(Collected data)

= Beginning of Section =

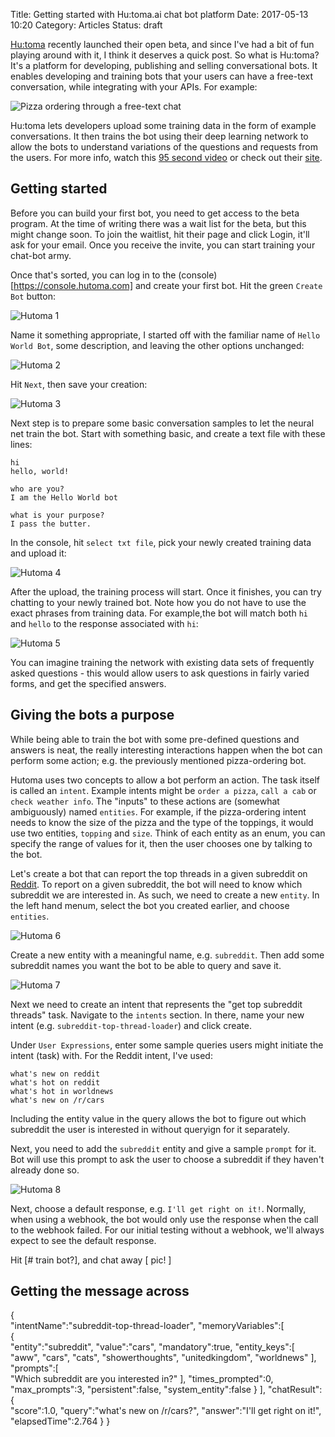 Title: Getting started with Hu:toma.ai chat bot platform
Date: 2017-05-13 10:20
Category: Articles
Status: draft

[Hu:toma](https://www.hutoma.com/) recently launched their open beta, and since I've had 
a bit of fun playing around with it, I think it deserves a quick post. So what is Hu:toma?
It's a platform for developing, publishing and selling conversational bots. It enables developing 
and training bots that your users can have a free-text conversation, while integrating with your 
APIs. For example:

![Pizza ordering through a free-text chat]({filename}/images/pizza-chat.png)

Hu:toma lets developers upload some training data in the form of example conversations. 
It then trains the bot using their deep learning network to allow the bots to understand 
variations of the questions and requests from the users. For more info, watch this [95 second video](https://www.youtube.com/watch?v=fB82FyKD674) or check out their [site](https://www.hutoma.com/).

Getting started
---------------

Before you can build your first bot, you need to get access to the beta program. At the time of 
writing there was a wait list for the beta, but this might change soon. To join the waitlist,
hit their page and click Login, it'll ask for your email. Once you receive the invite, you can
start training your chat-bot army. 

Once that's sorted, you can log in to the (console)[https://console.hutoma.com] and create your 
first bot. Hit the green `Create Bot` button:

![Hutoma 1]({filename}/images/hutoma1.png)

Name it something appropriate, I started off with the familiar name of `Hello World Bot`, some description, and leaving the other options unchanged:

![Hutoma 2]({filename}/images/hutoma2.png)

Hit `Next`, then save your creation:

![Hutoma 3]({filename}/images/hutoma3.png)

Next step is to prepare some basic conversation samples to let the neural net train the bot. Start
with something basic, and create a text file with these lines:

```
hi
hello, world!

who are you?
I am the Hello World bot

what is your purpose?
I pass the butter.
```

In the console, hit `select txt file`, pick your newly created training data and upload it:

![Hutoma 4]({filename}/images/hutoma4.png)

After the upload, the training process will start. Once it finishes, you can try chatting to your
newly trained bot. Note how you do not have to use the exact phrases from training data. For example,the bot will match both `hi` and `hello` to the response associated with `hi`:

![Hutoma 5]({filename}/images/hutoma5.png)

You can imagine training the network with existing data sets of frequently asked questions - this
would allow users to ask questions in fairly varied forms, and get the specified answers. 

Giving the bots a purpose
-------------------------

While being able to train the bot with some pre-defined questions and answers is neat, 
the really interesting interactions happen when the bot can perform some action; e.g. the previously
mentioned pizza-ordering bot. 

Hutoma uses two concepts to allow a bot perform an action. The task itself is called an `intent`. Example
intents might be `order a pizza`, `call a cab` or `check weather info`. The "inputs" to these actions are (somewhat ambiguously) named
`entities`. For example, if the pizza-ordering intent needs to know the size of the pizza and the type of the toppings, it would
use two entities, `topping` and `size`. Think of each entity as an enum, you can specify the range of values for it,
then the user chooses one by talking to the bot.

Let's create a bot that can report the top threads in a given subreddit on [Reddit](https://www.redit.com). To report on a given 
subreddit, the bot will need to know which subreddit we are interested in. As such, we need to create a new `entity`. In the left 
hand menum, select the bot you created earlier, and choose `entities`.

![Hutoma 6]({filename}/images/hutoma6.png)

Create a new entity with a meaningful name, e.g. `subreddit`. Then add some subreddit names you want the bot to be able to query and save it.

![Hutoma 7]({filename}/images/hutoma7.png)

Next we need to create an intent that represents the "get top subreddit threads" task. Navigate to the `intents` section. In there,
name your new intent (e.g. `subreddit-top-thread-loader`) and click create. 

Under `User Expressions`, enter some sample queries users might initiate the intent (task) with. For the Reddit intent, I've used:

```
what's new on reddit
what's hot on reddit
what's hot in worldnews
what's new on /r/cars
```

Including the entity value in the query allows the bot to figure out which subreddit the user is interested in without 
queryign for it separately.

Next, you need to add the `subreddit` entity and give a sample `prompt` for it. Bot will use this prompt to ask the user to
choose a subreddit if they haven't already done so.

![Hutoma 8]({filename}/images/hutoma8.png)

Next, choose a default response, e.g. `I'll get right on it!`. Normally, when using a webhook, the bot would only use the
response when the call to the webhook failed. For our initial testing without a webhook, we'll always expect to see the 
default response.

Hit [# train bot?], and chat away [ pic! ]

Getting the message across
--------------------------

{  
   "intentName":"subreddit-top-thread-loader",
   "memoryVariables":[  
      {  
         "entity":"subreddit",
         "value":"cars",
         "mandatory":true,
         "entity_keys":[  
            "aww",
            "cars",
            "cats",
            "showerthoughts",
            "unitedkingdom",
            "worldnews"
         ],
         "prompts":[  
            "Which subreddit are you interested in?"
         ],
         "times_prompted":0,
         "max_prompts":3,
         "persistent":false,
         "system_entity":false
      }
   ],
   "chatResult":{  
      "score":1.0,
      "query":"what's new on /r/cars?",
      "answer":"I'll get right on it!",
      "elapsedTime":2.764
   }
}

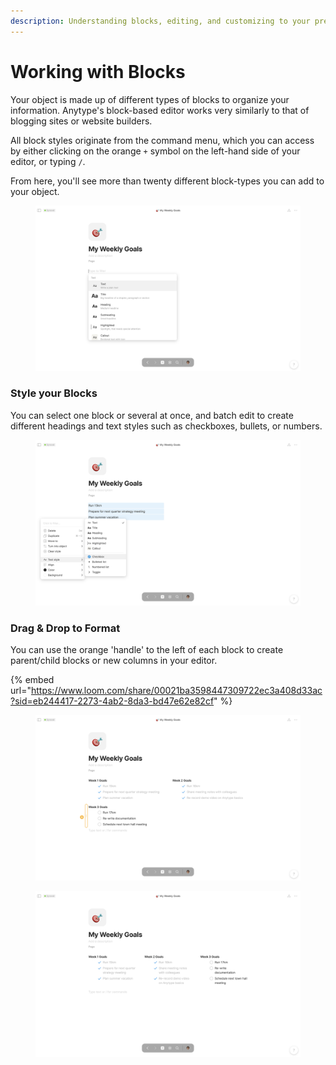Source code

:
 ```yaml
---
description: Understanding blocks, editing, and customizing to your preference.
---
```


# Working with Blocks

Your object is made up of different types of blocks to organize your information. Anytype's block-based editor works very similarly to that of blogging sites or website builders.

All block styles originate from the command menu, which you can access by either clicking on the orange `+` symbol on the left-hand side of your editor, or typing `/`.&#x20;

From here, you'll see more than twenty different block-types you can add to your object.&#x20;

<figure><img src="../../.gitbook/assets/Screenshot 2023-08-17 at 18.49.21.png" alt=""><figcaption></figcaption></figure>

### Style your Blocks

You can select one block or several at once, and batch edit to create different headings and text styles such as checkboxes, bullets, or numbers.

<figure><img src="../../.gitbook/assets/Screenshot 2023-08-17 at 18.53.48.png" alt=""><figcaption></figcaption></figure>

### Drag & Drop to Format

You can use the orange 'handle' to the left of each block to create parent/child blocks or new columns in your editor.

{% embed url="https://www.loom.com/share/00021ba3598447309722ec3a408d33ac?sid=eb244417-2273-4ab2-8da3-bd47e62e82cf" %}

<figure><img src="../../.gitbook/assets/Screenshot 2023-08-17 at 19.02.30.png" alt=""><figcaption></figcaption></figure>

<figure><img src="../../.gitbook/assets/Screenshot 2023-08-17 at 18.57.02.png" alt=""><figcaption></figcaption></figure>



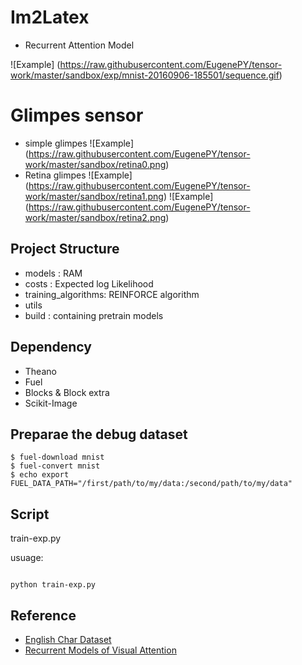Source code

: Im2Latex
==
- Recurrent Attention Model

![Example] (https://raw.githubusercontent.com/EugenePY/tensor-work/master/sandbox/exp/mnist-20160906-185501/sequence.gif)

Glimpes sensor
==
- simple glimpes
![Example] (https://raw.githubusercontent.com/EugenePY/tensor-work/master/sandbox/retina0.png)
- Retina glimpes
![Example] (https://raw.githubusercontent.com/EugenePY/tensor-work/master/sandbox/retina1.png)
![Example] (https://raw.githubusercontent.com/EugenePY/tensor-work/master/sandbox/retina2.png)


Project Structure
--
- models : RAM
- costs : Expected log Likelihood
- training\_algorithms: REINFORCE algorithm
- utils
- build : containing pretrain models

Dependency
--
- Theano
- Fuel
- Blocks & Block extra
- Scikit-Image

Preparae the debug dataset
--
```shell
$ fuel-download mnist
$ fuel-convert mnist
$ echo export FUEL_DATA_PATH="/first/path/to/my/data:/second/path/to/my/data"
```

Script
--
train-exp.py

usuage:
```shell
	
python train-exp.py
```


Reference
---
- [English Char Dataset](http://www.ee.surrey.ac.uk/CVSSP/demos/chars74k/)
- [Recurrent Models of Visual Attention](https://papers.nips.cc/paper/5542-recurrent-models-of-visual-attention.pdf)
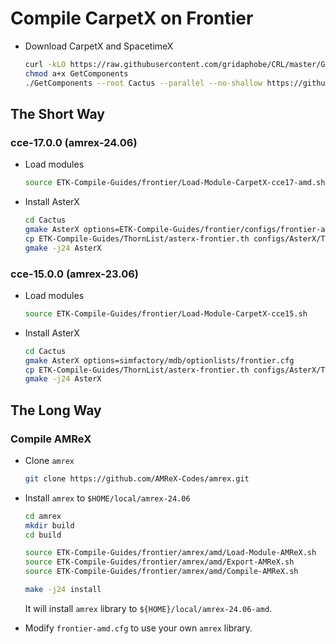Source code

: # Compile CarpetX on Frontier

* Download CarpetX and SpacetimeX

    ```bash
    curl -kLO https://raw.githubusercontent.com/gridaphobe/CRL/master/GetComponents
    chmod a+x GetComponents
    ./GetComponents --root Cactus --parallel --no-shallow https://github.com/EinsteinToolkit/SpacetimeX/blob/main/Docs/thornlist/asterx-frontier.th
    ```

## The Short Way


### cce-17.0.0 (amrex-24.06)

* Load modules

    ```bash
    source ETK-Compile-Guides/frontier/Load-Module-CarpetX-cce17-amd.sh
    ```

* Install AsterX

    ```bash
    cd Cactus
    gmake AsterX options=ETK-Compile-Guides/frontier/configs/frontier-amd.cfg
    cp ETK-Compile-Guides/ThornList/asterx-frontier.th configs/AsterX/ThornList
    gmake -j24 AsterX
    ```


### cce-15.0.0 (amrex-23.06)

* Load modules

    ```bash
    source ETK-Compile-Guides/frontier/Load-Module-CarpetX-cce15.sh
    ```

* Install AsterX

    ```bash
    cd Cactus
    gmake AsterX options=simfactory/mdb/optionlists/frontier.cfg
    cp ETK-Compile-Guides/ThornList/asterx-frontier.th configs/AsterX/ThornList
    gmake -j24 AsterX
    ```



## The Long Way

### Compile AMReX

* Clone `amrex`

    ```bash
    git clone https://github.com/AMReX-Codes/amrex.git
    ```

* Install `amrex` to `$HOME/local/amrex-24.06`

    ```bash
    cd amrex
    mkdir build
    cd build
    
    source ETK-Compile-Guides/frontier/amrex/amd/Load-Module-AMReX.sh
    source ETK-Compile-Guides/frontier/amrex/amd/Export-AMReX.sh
    source ETK-Compile-Guides/frontier/amrex/amd/Compile-AMReX.sh
    
    make -j24 install
    ```

    It will install `amrex` library to `${HOME}/local/amrex-24.06-amd`.

* Modify `frontier-amd.cfg` to use your own `amrex` library.
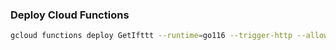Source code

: ### Deploy Cloud Functions

```bash
gcloud functions deploy GetIfttt --runtime=go116 --trigger-http --allow-unauthenticated --build-env-vars-file .env.yaml
```
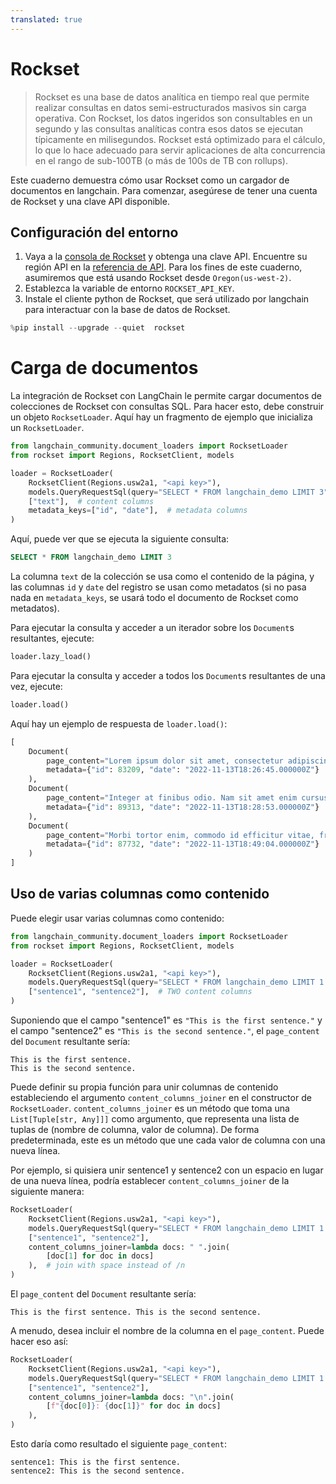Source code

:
 ```yaml
---
translated: true
---
```


# Rockset

> Rockset es una base de datos analítica en tiempo real que permite realizar consultas en datos semi-estructurados masivos sin carga operativa. Con Rockset, los datos ingeridos son consultables en un segundo y las consultas analíticas contra esos datos se ejecutan típicamente en milisegundos. Rockset está optimizado para el cálculo, lo que lo hace adecuado para servir aplicaciones de alta concurrencia en el rango de sub-100TB (o más de 100s de TB con rollups).

Este cuaderno demuestra cómo usar Rockset como un cargador de documentos en langchain. Para comenzar, asegúrese de tener una cuenta de Rockset y una clave API disponible.

## Configuración del entorno

1. Vaya a la [consola de Rockset](https://console.rockset.com/apikeys) y obtenga una clave API. Encuentre su región API en la [referencia de API](https://rockset.com/docs/rest-api/#introduction). Para los fines de este cuaderno, asumiremos que está usando Rockset desde `Oregon(us-west-2)`.
2. Establezca la variable de entorno `ROCKSET_API_KEY`.
3. Instale el cliente python de Rockset, que será utilizado por langchain para interactuar con la base de datos de Rockset.

```python
%pip install --upgrade --quiet  rockset
```

# Carga de documentos

La integración de Rockset con LangChain le permite cargar documentos de colecciones de Rockset con consultas SQL. Para hacer esto, debe construir un objeto `RocksetLoader`. Aquí hay un fragmento de ejemplo que inicializa un `RocksetLoader`.

```python
from langchain_community.document_loaders import RocksetLoader
from rockset import Regions, RocksetClient, models

loader = RocksetLoader(
    RocksetClient(Regions.usw2a1, "<api key>"),
    models.QueryRequestSql(query="SELECT * FROM langchain_demo LIMIT 3"),  # SQL query
    ["text"],  # content columns
    metadata_keys=["id", "date"],  # metadata columns
)
```

Aquí, puede ver que se ejecuta la siguiente consulta:

```sql
SELECT * FROM langchain_demo LIMIT 3
```

La columna `text` de la colección se usa como el contenido de la página, y las columnas `id` y `date` del registro se usan como metadatos (si no pasa nada en `metadata_keys`, se usará todo el documento de Rockset como metadatos).

Para ejecutar la consulta y acceder a un iterador sobre los `Document`s resultantes, ejecute:

```python
loader.lazy_load()
```

Para ejecutar la consulta y acceder a todos los `Document`s resultantes de una vez, ejecute:

```python
loader.load()
```

Aquí hay un ejemplo de respuesta de `loader.load()`:

```python
[
    Document(
        page_content="Lorem ipsum dolor sit amet, consectetur adipiscing elit. Maecenas a libero porta, dictum ipsum eget, hendrerit neque. Morbi blandit, ex ut suscipit viverra, enim velit tincidunt tellus, a tempor velit nunc et ex. Proin hendrerit odio nec convallis lobortis. Aenean in purus dolor. Vestibulum orci orci, laoreet eget magna in, commodo euismod justo.",
        metadata={"id": 83209, "date": "2022-11-13T18:26:45.000000Z"}
    ),
    Document(
        page_content="Integer at finibus odio. Nam sit amet enim cursus lacus gravida feugiat vestibulum sed libero. Aenean eleifend est quis elementum tincidunt. Curabitur sit amet ornare erat. Nulla id dolor ut magna volutpat sodales fringilla vel ipsum. Donec ultricies, lacus sed fermentum dignissim, lorem elit aliquam ligula, sed suscipit sapien purus nec ligula.",
        metadata={"id": 89313, "date": "2022-11-13T18:28:53.000000Z"}
    ),
    Document(
        page_content="Morbi tortor enim, commodo id efficitur vitae, fringilla nec mi. Nullam molestie faucibus aliquet. Praesent a est facilisis, condimentum justo sit amet, viverra erat. Fusce volutpat nisi vel purus blandit, et facilisis felis accumsan. Phasellus luctus ligula ultrices tellus tempor hendrerit. Donec at ultricies leo.",
        metadata={"id": 87732, "date": "2022-11-13T18:49:04.000000Z"}
    )
]
```

## Uso de varias columnas como contenido

Puede elegir usar varias columnas como contenido:

```python
from langchain_community.document_loaders import RocksetLoader
from rockset import Regions, RocksetClient, models

loader = RocksetLoader(
    RocksetClient(Regions.usw2a1, "<api key>"),
    models.QueryRequestSql(query="SELECT * FROM langchain_demo LIMIT 1 WHERE id=38"),
    ["sentence1", "sentence2"],  # TWO content columns
)
```

Suponiendo que el campo "sentence1" es `"This is the first sentence."` y el campo "sentence2" es `"This is the second sentence."`, el `page_content` del `Document` resultante sería:

```output
This is the first sentence.
This is the second sentence.
```

Puede definir su propia función para unir columnas de contenido estableciendo el argumento `content_columns_joiner` en el constructor de `RocksetLoader`. `content_columns_joiner` es un método que toma una `List[Tuple[str, Any]]]` como argumento, que representa una lista de tuplas de (nombre de columna, valor de columna). De forma predeterminada, este es un método que une cada valor de columna con una nueva línea.

Por ejemplo, si quisiera unir sentence1 y sentence2 con un espacio en lugar de una nueva línea, podría establecer `content_columns_joiner` de la siguiente manera:

```python
RocksetLoader(
    RocksetClient(Regions.usw2a1, "<api key>"),
    models.QueryRequestSql(query="SELECT * FROM langchain_demo LIMIT 1 WHERE id=38"),
    ["sentence1", "sentence2"],
    content_columns_joiner=lambda docs: " ".join(
        [doc[1] for doc in docs]
    ),  # join with space instead of /n
)
```

El `page_content` del `Document` resultante sería:

```output
This is the first sentence. This is the second sentence.
```

A menudo, desea incluir el nombre de la columna en el `page_content`. Puede hacer eso así:

```python
RocksetLoader(
    RocksetClient(Regions.usw2a1, "<api key>"),
    models.QueryRequestSql(query="SELECT * FROM langchain_demo LIMIT 1 WHERE id=38"),
    ["sentence1", "sentence2"],
    content_columns_joiner=lambda docs: "\n".join(
        [f"{doc[0]}: {doc[1]}" for doc in docs]
    ),
)
```

Esto daría como resultado el siguiente `page_content`:

```output
sentence1: This is the first sentence.
sentence2: This is the second sentence.
```
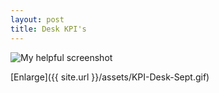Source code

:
 ```yaml
---
layout: post
title: Desk KPI's
---
```



![My helpful screenshot](/assets/KPI-Desk-Sept.gif)

[Enlarge]({{ site.url }}/assets/KPI-Desk-Sept.gif)
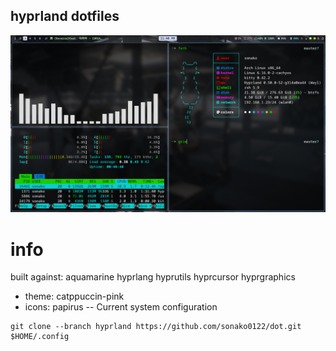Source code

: ## hyprland dotfiles
![shot](screenshot/shot.png)

# info
built against:
 aquamarine
 hyprlang 
 hyprutils
 hyprcursor 
 hyprgraphics

* theme: catppuccin-pink
* icons: papirus -- Current system configuration

```Git
git clone --branch hyprland https://github.com/sonako0122/dot.git $HOME/.config
```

= End of Section =

**Directions for this task:** Determine how many lines of the entries above carry the string "post", and give that number alone.

**Solution:** 2